(Moonlighting) The Arcane – Chapter 1 – 2,823 words

({A/N}: Moonlighting is a tab that contains all of my disconnected romance stories. They can be read in any order.)

i.

Vince didn’t even see her the first time he met her.

Someone had shoved his shoulder and he jolted awake, staring around blearily at his surroundings.  Northmoor University’s library was shrouded in darkness and silence.  Rows and rows of books stretched out into the blackness, the only light being the lamp at the desk he was working at.  He had fallen asleep working on his homework.  

The smell of coffee shook him free of his stupor.  There was a mug of it steaming next to him on the desk.  It took him a moment to realize that it definitely hadn’t been there earlier.  He cupped his hands around it, feeling the warmth bleeding through and soaking into his skin.  It was fresh.

Whoever had put it there had left some packets and sugar and plastic cups of creamer.  He didn’t have to drink a drop to feel a flicker of warmth shoot through him.  It was a confusing little act of kindness, but between his exhaustion and all-nighters this past month, it felt like a breath of fresh air.  

Vince put in a little sugar and creamer, yawning and quietly getting back to work.  The library had been his best choice of places to go when insomnia gripped him or his roommate’s night terrors woke him.  There was a program he had made it into that let him come after closing to do his work by the light of a flashlight.  It was a transient and lonely place to spend the night, but the building had a charm to it that he had gotten attached to.

The old, creaking floors.  Windows so dirty at the edges that the lights of the city were muddled and blurred through them.  The air was mildewy and dusty.  There were a hundred students involved in the same program that let him come there but most nights the only other soul he saw was the night librarian. 

The library felt magical in the dark.  Like he had stepped out of his life and into another.  For some reason, his loneliness turned into hope in that darkness.  He wondered who else walked the place at night while he sipped at the fading heat of the coffee.
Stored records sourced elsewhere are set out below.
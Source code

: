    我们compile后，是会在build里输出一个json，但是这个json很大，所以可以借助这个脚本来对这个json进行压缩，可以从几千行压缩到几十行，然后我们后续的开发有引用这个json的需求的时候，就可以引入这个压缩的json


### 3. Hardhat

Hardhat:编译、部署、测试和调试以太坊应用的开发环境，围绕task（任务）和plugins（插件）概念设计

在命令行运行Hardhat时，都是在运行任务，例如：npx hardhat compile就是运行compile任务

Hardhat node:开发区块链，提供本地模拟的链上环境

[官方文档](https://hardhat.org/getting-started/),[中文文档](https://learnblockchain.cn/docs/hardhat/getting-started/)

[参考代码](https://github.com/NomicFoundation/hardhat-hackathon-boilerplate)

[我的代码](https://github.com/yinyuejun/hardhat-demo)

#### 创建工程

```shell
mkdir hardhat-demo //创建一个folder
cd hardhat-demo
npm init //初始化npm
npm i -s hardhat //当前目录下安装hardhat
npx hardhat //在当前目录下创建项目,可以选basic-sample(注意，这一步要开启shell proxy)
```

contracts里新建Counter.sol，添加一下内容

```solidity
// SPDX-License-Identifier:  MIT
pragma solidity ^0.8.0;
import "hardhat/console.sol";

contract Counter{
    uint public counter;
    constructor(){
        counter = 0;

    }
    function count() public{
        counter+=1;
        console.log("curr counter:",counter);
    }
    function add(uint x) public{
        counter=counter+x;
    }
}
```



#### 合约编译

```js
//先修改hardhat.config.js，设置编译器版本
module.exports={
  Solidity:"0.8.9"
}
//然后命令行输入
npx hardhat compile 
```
Vince had always loved a good mystery.

ii.

The little kindnesses did not stop there.  The cups of coffee came night after night, sometimes with the addition of the sequels to books he had been reading when he had fallen asleep.  It started to make his late nights a little less bleak.  A little less lonely.

“Thank you,” he said aloud on the fourth night.  There wasn’t a reply.  

After a week, Vince’s curiosity got the better of him and he ventured out into the library to find his mysterious benefactor.  It had been his insomnia that had drawn him out of the dorm that night, so he really had little else to do other than investigate. 

Vince found her on the same floor as him amongst the shelves.  She had her back to him as she picked through the books one at a time.  She was singing— something that wasn’t award winning but it was soft and genuine and it made him smile.  The messy brown curls of her hair falling down her back swayed with her.

He wasn’t sure how to approach her.  A stranger coming out of the dark would probably scare her for plenty of good reasons.  He lingered back, contemplating, when she decided on a book and caught him in the edge of her vision.  The woman waved at him cautiously. 

“Hey, there.”  She looked more confused than surprised.

His words came a little late and jumbled like they always did when he was nervous.  “Hey.  I’m Vince Flores.”

She tilted her head.  “Lenore.”

It was an old sounding name, but for some reason it fit her.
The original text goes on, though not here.